La ruptura implica muerte, muerte de un organismo lleno de futuros y un pedazo indeterminado de sus partes. Poco importa si uno deja o se encuentra al otro lado. A veces, el organismo muere solo, por falta de luz o tierra fértil. La vida. Esa muerte es el principio de la ausencia y a ese hueco debemos enfrentarnos. Todos. El dolor se pasa y, sin embargo, siempre duele. Por esa razón observo a aquellos que entierran a la que fue su pareja cuando todo acaba. Esa pareja antigua todavía late, tiene tiempo y puede que alquile un piso por el barrio. Para esa gente esa pareja ha dejado de existir. Y no lo entiendo.
A aquellos siempre les pregunto. ¿Cómo lo hacéis? Se supone que algo tiene que quedar, estaciones a medias, manchas de café y un viaje al norte. A veces hay niños, una cama triste, contratos y un final que pesa lo que pesa la infancia ya de adultos. Aquellos que entierran a su pareja lo hacen para conservarse, olvidando que las horas pasan igual de lentamente. O ellos en ellas. Enterrar al otro implica enterrar un cuerpo todavía tibio dentro de la nieve. Pero nadie puede enterrar los recuerdos. Ni siquiera en el fondo del mar.

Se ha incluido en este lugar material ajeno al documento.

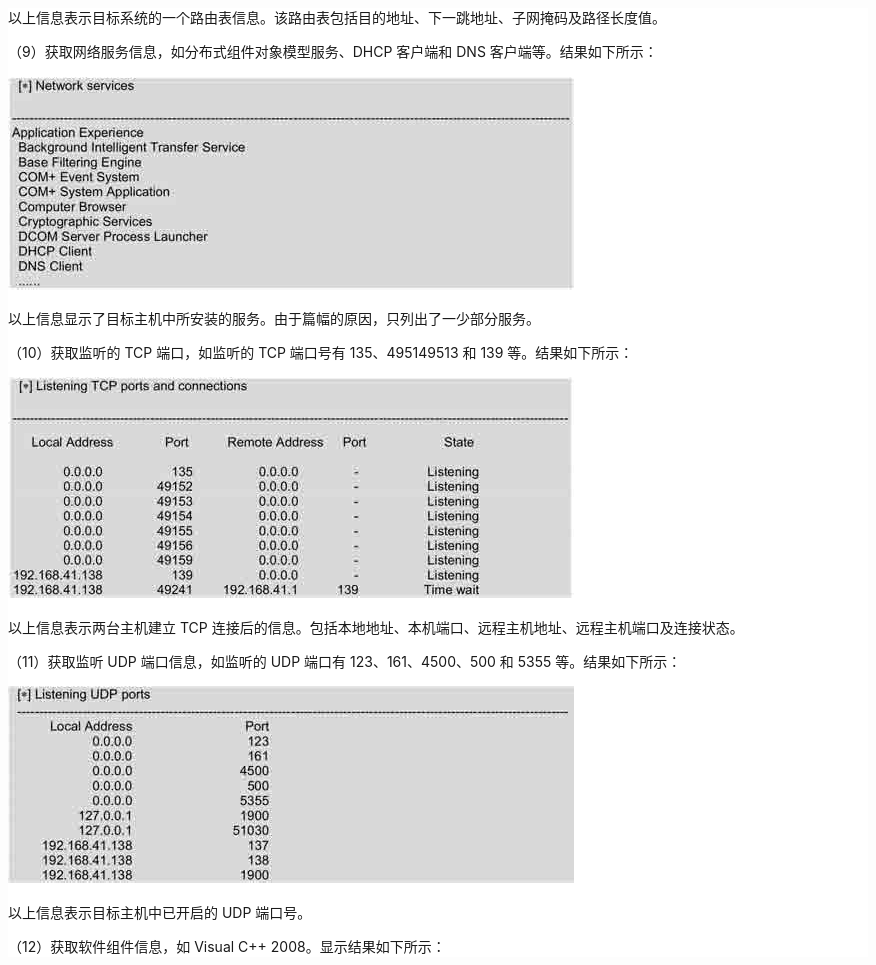 以上信息表示目标系统的一个路由表信息。该路由表包括目的地址、下一跳地址、子网掩码及路径长度值。

（9）获取网络服务信息，如分布式组件对象模型服务、DHCP 客户端和 DNS 客户端等。结果如下所示：

![088-03](img/00136.jpg)

以上信息显示了目标主机中所安装的服务。由于篇幅的原因，只列出了一少部分服务。

（10）获取监听的 TCP 端口，如监听的 TCP 端口号有 135、495149513 和 139 等。结果如下所示：

![088-04](img/00137.jpg)

以上信息表示两台主机建立 TCP 连接后的信息。包括本地地址、本机端口、远程主机地址、远程主机端口及连接状态。

（11）获取监听 UDP 端口信息，如监听的 UDP 端口有 123、161、4500、500 和 5355 等。结果如下所示：

![089-01](img/00138.jpg)

以上信息表示目标主机中已开启的 UDP 端口号。

（12）获取软件组件信息，如 Visual C++ 2008。显示结果如下所示：
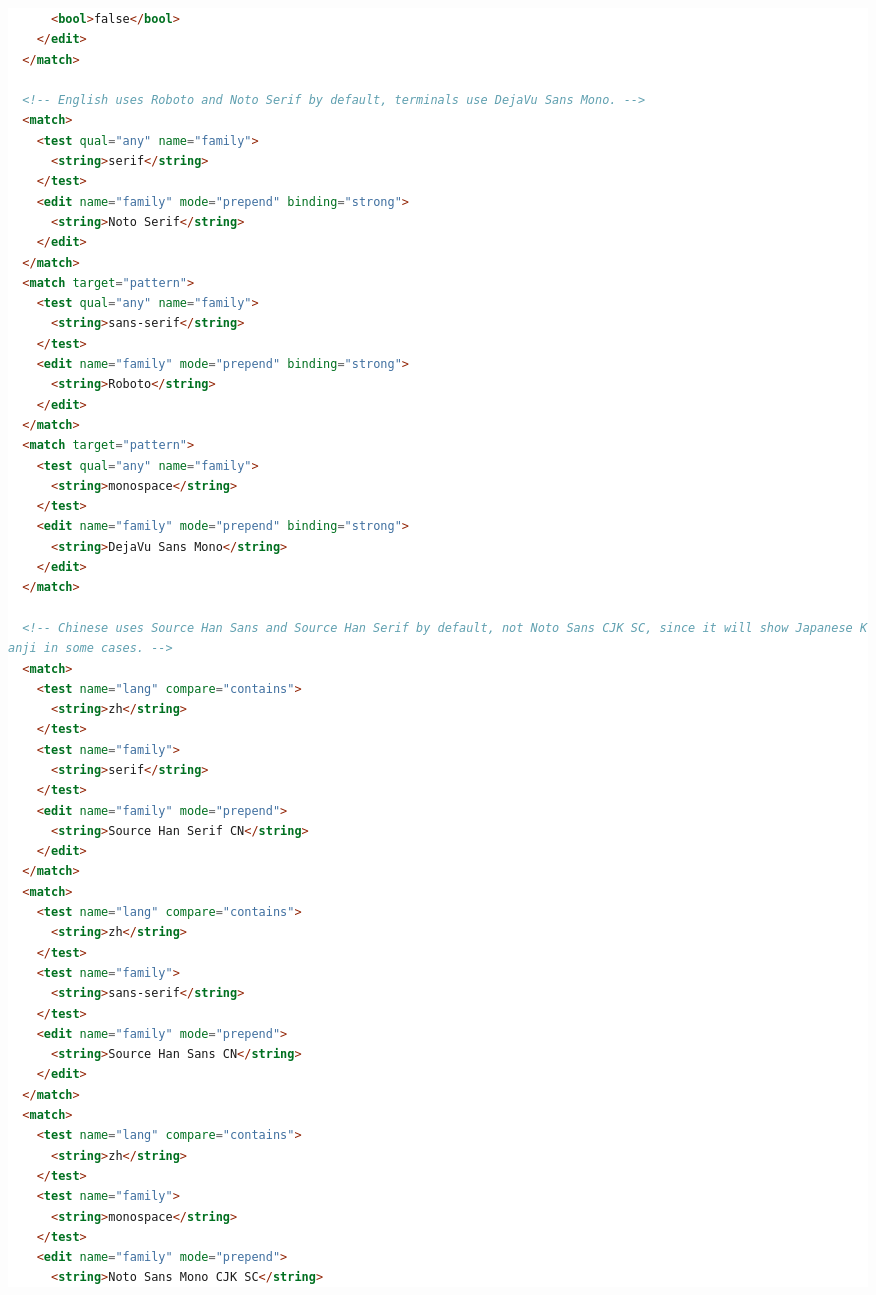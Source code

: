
 ```html  
      <bool>false</bool>  
    </edit>  
  </match>  
  
  <!-- English uses Roboto and Noto Serif by default, terminals use DejaVu Sans Mono. -->  
  <match>  
    <test qual="any" name="family">  
      <string>serif</string>  
    </test>  
    <edit name="family" mode="prepend" binding="strong">  
      <string>Noto Serif</string>  
    </edit>  
  </match>  
  <match target="pattern">  
    <test qual="any" name="family">  
      <string>sans-serif</string>  
    </test>  
    <edit name="family" mode="prepend" binding="strong">  
      <string>Roboto</string>  
    </edit>  
  </match>  
  <match target="pattern">  
    <test qual="any" name="family">  
      <string>monospace</string>  
    </test>  
    <edit name="family" mode="prepend" binding="strong">  
      <string>DejaVu Sans Mono</string>  
    </edit>  
  </match>  
  
  <!-- Chinese uses Source Han Sans and Source Han Serif by default, not Noto Sans CJK SC, since it will show Japanese Kanji in some cases. -->  
  <match>  
    <test name="lang" compare="contains">  
      <string>zh</string>  
    </test>  
    <test name="family">  
      <string>serif</string>  
    </test>  
    <edit name="family" mode="prepend">  
      <string>Source Han Serif CN</string>  
    </edit>  
  </match>  
  <match>  
    <test name="lang" compare="contains">  
      <string>zh</string>  
    </test>  
    <test name="family">  
      <string>sans-serif</string>  
    </test>  
    <edit name="family" mode="prepend">  
      <string>Source Han Sans CN</string>  
    </edit>  
  </match>  
  <match>  
    <test name="lang" compare="contains">  
      <string>zh</string>  
    </test>  
    <test name="family">  
      <string>monospace</string>  
    </test>  
    <edit name="family" mode="prepend">  
      <string>Noto Sans Mono CJK SC</string>  
```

Yo quiero que las que fueron mis parejas sigan cerca, aunque se despierten con otra pareja en otra parte. Ellas me ayudaron en este tránsito de ir envejeciendo. Además, está bien pensar en alguien más, salir de esta madriguera para uno y caer en la cuenta de que doblas las sábanas tal y como ella te enseñó. Solamente los muertos de verdad son tierra. El resto vamos acercándonos a eso con el viento en contra. Aquellos que entierran a su pareja en vida me ponen triste. Los abrazaría para hacerles entender. Los entierros guardan un misterio. Las rupturas desvelan lo que una vez vivió enterrado. Qué extraño, qué humano. Es lo mismo.